Fields Medal genealogy
BLOG: Heidelberg Laureate Forum
Cédric Villani, one of the Fields Medal winners attending the Heidelberg Laureate Forum, studied with Pierre-Louis Lions, who was also a Fields Medal winner. Is it common for medalists to have students who go on to be medalists?
You might expect so, since it’s plausible that the best mathematicians would have the best students.
But you might also expect regression to the mean. As with physical genealogy, exceptional parents tend to have less exceptional children.
So which is it? How many academic “father-son” pairs have won the Fields Medal? While we’re at it, how many academic siblings have there been?
Fields medalist Michael Atiyah’s student Simon Donaldson is also a medalist. There has been one example of three academic generations of Fields medalists: Laurent Schwartz’s student Alexander Grothendieck was the advisor of Pierre Deligne.
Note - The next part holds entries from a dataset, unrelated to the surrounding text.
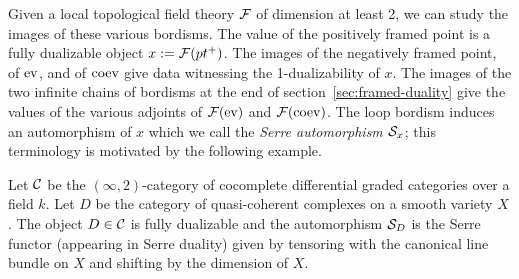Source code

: \documentclass{amsart}
\begin{document}
\begin{center}  
\end{center}

Given a local topological field theory $\mathcal F$ of dimension at least 2, we can study the images of these various bordisms. The value of the positively framed point is a fully dualizable object $x := \mathcal F(pt^+)$.  The images of the negatively framed point, of $\mathrm{ev}$, and of $\mathrm{coev}$ give data witnessing the 1-dualizability of $x$.  The images of the two infinite chains of bordisms at the end of section~\ref{sec:framed-duality} give the values of the various adjoints of $\mathcal F(\mathrm{ev})$ and $\mathcal F(\mathrm{coev})$.  The loop bordism induces an automorphism of $x$ which we call the {\em Serre automorphism $\mathcal S_x$}; this terminology is motivated by the following example.

\begin{example} \label{eg:serrefunctor}
Let $\mathcal C$ be the $(\infty,2)$-category of cocomplete differential graded categories over a field $k$.  Let $D$ be the category of quasi-coherent complexes on a smooth variety $X$.  The object $D \in \mathcal C$ is fully dualizable and the automorphism $\mathcal S_D$ is the Serre functor (appearing in Serre duality) given by tensoring with the canonical line bundle on $X$ and shifting by the dimension of $X$.
\end{example}
\end{document}
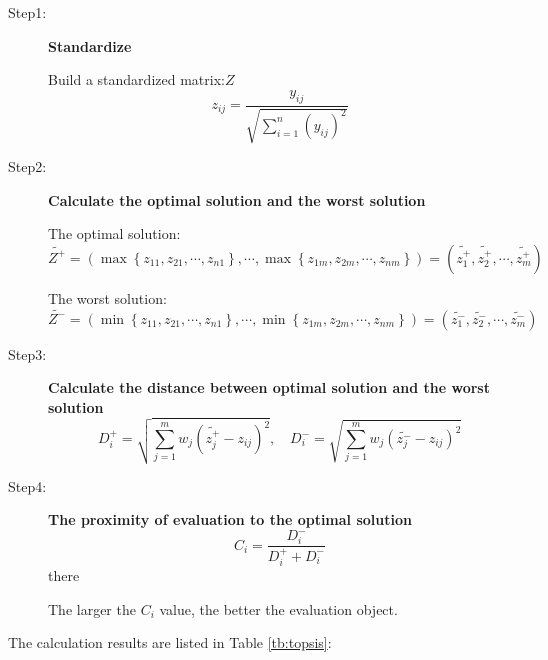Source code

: \documentclass[12pt]{article}
\begin{document}
	\begin{description}
		\item[Step1:] \textbf{Standardize}
		
		Build a standardized matrix:$Z$
		\begin{equation}\label{eq:normalization}
			z_{ij} = \frac{y_{ij}}{\sqrt{\sum_{i=1}^{n}(y_{ij})^2}}
		\end{equation}
		
		\item[Step2:] \textbf{Calculate the optimal solution and the worst solution}
		
		The optimal solution:
		\begin{equation}\label{eq:best}
			\widetilde{Z^{+}}  = \left ( \max \left \{ z_{11},z_{21},\cdots,z_{n1} \right \}, \cdots,\max \left \{ z_{1m},z_{2m},\cdots,z_{nm} \right \}   \right ) = \left ( \widetilde{z^{+}_{1}},\widetilde{z^{+}_{2}},\cdots,\widetilde{z^{+}_{m}} \right )  
		\end{equation}
		
		The worst solution:
		\begin{equation}\label{eq:worsr}
			\widetilde{Z^{-}}  = \left ( \min \left \{ z_{11},z_{21},\cdots,z_{n1} \right \}, \cdots,\min \left \{ z_{1m},z_{2m},\cdots,z_{nm} \right \}   \right ) = \left ( \widetilde{z^{-}_{1}},\widetilde{z^{-}_{2}},\cdots,\widetilde{z^{-}_{m}} \right )  	
		\end{equation}
		
		\item[Step3:] \textbf{Calculate the distance between optimal solution and the worst solution}
		\begin{equation}\label{eq:distance}
			D_{i}^{+} = \sqrt{\sum_{j=1}^{m} w_{j} (\widetilde{z_{j}^{+}} - z_{ij})^2}, \quad D_{i}^{-} = \sqrt{\sum_{j=1}^{m} w_{j} (\widetilde{z_{j}^{-}} - z_{ij})^2}
		\end{equation}
		
		\item[Step4:] \textbf{The proximity of evaluation to the optimal solution}
		\begin{equation}\label{eq:evaluate}
			C_{i} = \frac{D_{i}^{-}}{D_{i}^{+} + D_{i}^{-}}
		\end{equation}
		there
	
		\qquad The larger the $C_{i}$ value, the better the evaluation object.
		
	\end{description}
	The calculation results are listed in Table \ref{tb:topsis}:
	
\end{document}
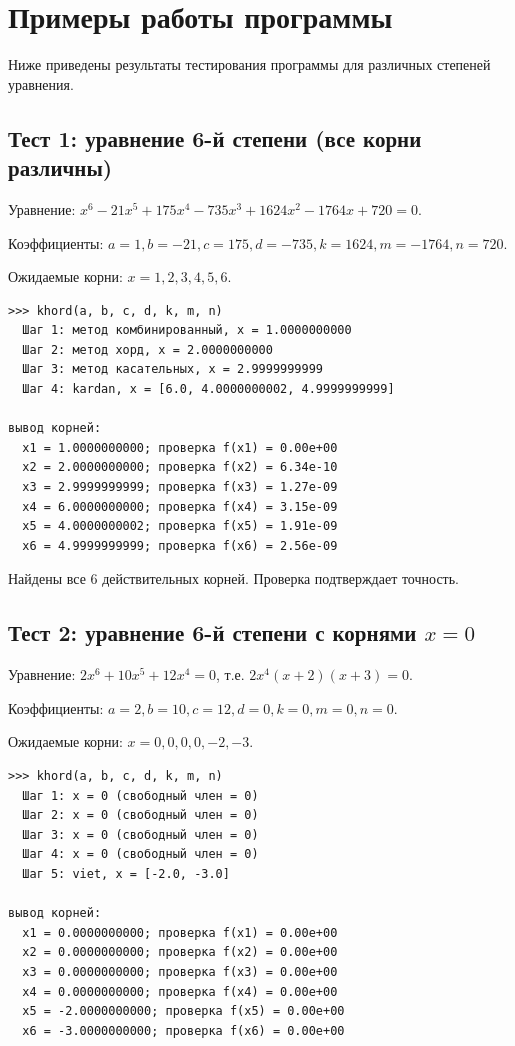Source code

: \documentclass[a4paper,14pt]{extarticle}
\begin{document}
\newpage
\section*{Примеры работы программы}
\label{sec:tests}

Ниже приведены результаты тестирования программы для различных степеней уравнения.

\subsection*{Тест 1: уравнение 6-й степени (все корни различны)}

Уравнение: $x^6 - 21x^5 + 175x^4 - 735x^3 + 1624x^2 - 1764x + 720 = 0$.

Коэффициенты: $a=1, b=-21, c=175, d=-735, k=1624, m=-1764, n=720$.

Ожидаемые корни: $x = 1, 2, 3, 4, 5, 6$.

\begin{Verbatim}[frame=single,fontsize=\footnotesize]
>>> khord(a, b, c, d, k, m, n)
  Шаг 1: метод комбинированный, x = 1.0000000000
  Шаг 2: метод хорд, x = 2.0000000000
  Шаг 3: метод касательных, x = 2.9999999999
  Шаг 4: kardan, x = [6.0, 4.0000000002, 4.9999999999]

вывод корней:
  x1 = 1.0000000000; проверка f(x1) = 0.00e+00
  x2 = 2.0000000000; проверка f(x2) = 6.34e-10
  x3 = 2.9999999999; проверка f(x3) = 1.27e-09
  x4 = 6.0000000000; проверка f(x4) = 3.15e-09
  x5 = 4.0000000002; проверка f(x5) = 1.91e-09
  x6 = 4.9999999999; проверка f(x6) = 2.56e-09
\end{Verbatim}

Найдены все 6 действительных корней. Проверка подтверждает точность.

\subsection*{Тест 2: уравнение 6-й степени с корнями $x=0$}

Уравнение: $2x^6 + 10x^5 + 12x^4 = 0$, т.е. $2x^4(x+2)(x+3) = 0$.

Коэффициенты: $a=2, b=10, c=12, d=0, k=0, m=0, n=0$.

Ожидаемые корни: $x = 0, 0, 0, 0, -2, -3$.

\begin{Verbatim}[frame=single,fontsize=\footnotesize]
>>> khord(a, b, c, d, k, m, n)
  Шаг 1: x = 0 (свободный член = 0)
  Шаг 2: x = 0 (свободный член = 0)
  Шаг 3: x = 0 (свободный член = 0)
  Шаг 4: x = 0 (свободный член = 0)
  Шаг 5: viet, x = [-2.0, -3.0]

вывод корней:
  x1 = 0.0000000000; проверка f(x1) = 0.00e+00
  x2 = 0.0000000000; проверка f(x2) = 0.00e+00
  x3 = 0.0000000000; проверка f(x3) = 0.00e+00
  x4 = 0.0000000000; проверка f(x4) = 0.00e+00
  x5 = -2.0000000000; проверка f(x5) = 0.00e+00
  x6 = -3.0000000000; проверка f(x6) = 0.00e+00
\end{Verbatim}
\end{document}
So the complete list of “father-son” Fields medalists is
- Schwartz / Grothendieck
- Grothendieck / Deligne
- Atiyah / Donaldson
- Lions / Villani.
There have been five pairs of medalists who studied under the same advisor:
- Jean-Pierre Serre and René Thom were students of Henri Cartan.
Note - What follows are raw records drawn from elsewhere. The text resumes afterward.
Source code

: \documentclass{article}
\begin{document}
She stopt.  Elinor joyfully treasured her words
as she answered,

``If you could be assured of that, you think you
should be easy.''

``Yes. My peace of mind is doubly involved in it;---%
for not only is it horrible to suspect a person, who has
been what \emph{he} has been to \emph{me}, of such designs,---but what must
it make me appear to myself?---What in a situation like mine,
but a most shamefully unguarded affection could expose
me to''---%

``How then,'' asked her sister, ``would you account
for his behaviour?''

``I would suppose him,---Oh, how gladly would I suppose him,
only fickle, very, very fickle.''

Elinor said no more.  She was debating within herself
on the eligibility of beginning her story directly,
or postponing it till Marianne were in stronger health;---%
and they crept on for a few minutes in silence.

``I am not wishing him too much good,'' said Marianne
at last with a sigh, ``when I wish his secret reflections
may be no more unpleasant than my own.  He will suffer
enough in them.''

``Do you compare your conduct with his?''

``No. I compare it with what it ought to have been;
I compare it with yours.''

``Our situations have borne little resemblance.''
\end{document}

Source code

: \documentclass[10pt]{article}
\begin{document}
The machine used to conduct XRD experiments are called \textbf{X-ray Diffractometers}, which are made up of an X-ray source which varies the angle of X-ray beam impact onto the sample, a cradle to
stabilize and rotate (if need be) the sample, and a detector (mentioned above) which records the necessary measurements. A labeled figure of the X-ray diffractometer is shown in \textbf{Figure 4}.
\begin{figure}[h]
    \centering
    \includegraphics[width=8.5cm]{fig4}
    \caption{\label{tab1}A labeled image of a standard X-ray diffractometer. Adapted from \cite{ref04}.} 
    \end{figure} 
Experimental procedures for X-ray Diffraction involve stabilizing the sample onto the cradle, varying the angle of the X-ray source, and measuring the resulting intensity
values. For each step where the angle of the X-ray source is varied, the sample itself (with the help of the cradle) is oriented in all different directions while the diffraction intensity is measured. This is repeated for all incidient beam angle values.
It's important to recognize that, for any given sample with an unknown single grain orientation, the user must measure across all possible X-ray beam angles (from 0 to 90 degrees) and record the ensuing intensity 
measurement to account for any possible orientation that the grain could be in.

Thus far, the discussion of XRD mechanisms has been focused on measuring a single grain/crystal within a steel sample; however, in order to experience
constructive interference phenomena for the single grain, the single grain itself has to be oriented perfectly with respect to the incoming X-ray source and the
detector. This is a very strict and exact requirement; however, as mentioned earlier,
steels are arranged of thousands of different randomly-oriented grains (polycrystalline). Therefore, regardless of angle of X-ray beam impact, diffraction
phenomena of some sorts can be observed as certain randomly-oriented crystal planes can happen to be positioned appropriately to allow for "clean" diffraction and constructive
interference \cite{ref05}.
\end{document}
- Stephen Smale and Daniel Quillen were students of Raoul Bott.
- Heisuke Hironanka and David Mumford were students of Oscar Zariski.
- Charles Fefferman and Terence Tao were students of Elias Stein.
- Ngô Bảo Châu and Laurent Lafforgue were students of Gérard Laumon.
Not many people have won Fields Medals, 54 so far, and yet there has been a fair number of academic familial relationships.
The data for this post came from the Mathematical Genealogy Project.
See this post for the analogous analysis for Turing Award winners. The relationships between Turing winners is more complex. http://www.scilogs.com/hlf/turing-award-genealogy/
Can this post be updated to change “father-son” to “parent-child”, in light of McMullen-Mirzakhani?